Input records:
________________________________________
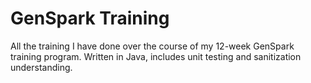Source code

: # GenSpark Training
All the training I have done over the course of my 12-week GenSpark training program. Written in Java, includes unit testing and sanitization understanding.

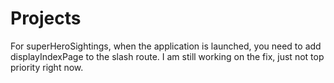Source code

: # Projects
For superHeroSightings, when the application is launched, you need to add displayIndexPage to the slash route.  I am still working on the fix, just not top priority right now.
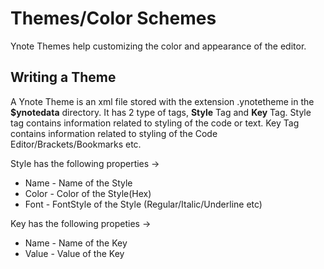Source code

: Themes/Color Schemes
===
Ynote Themes help customizing the color and appearance of the editor.

Writing a Theme
---
A Ynote Theme is an xml file stored with the extension .ynotetheme in the **$ynotedata** directory.
It has 2 type of tags, **Style** Tag and **Key** Tag. Style tag contains information related to styling of the code or text. Key Tag contains information related to styling of the Code Editor/Brackets/Bookmarks etc.

Style has the following properties ->
- Name - Name of the Style
- Color - Color of the Style(Hex)
- Font - FontStyle of the Style (Regular/Italic/Underline etc)

Key has the following propeties ->

- Name - Name of the Key
- Value - Value of the Key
________________________________________
Instructions for the task:
Copy out every line from the one containing "Key has the following propeties ->" to the end of the material, both ends included.

Written response:
Key has the following propeties ->

- Name - Name of the Key
- Value - Value of the Key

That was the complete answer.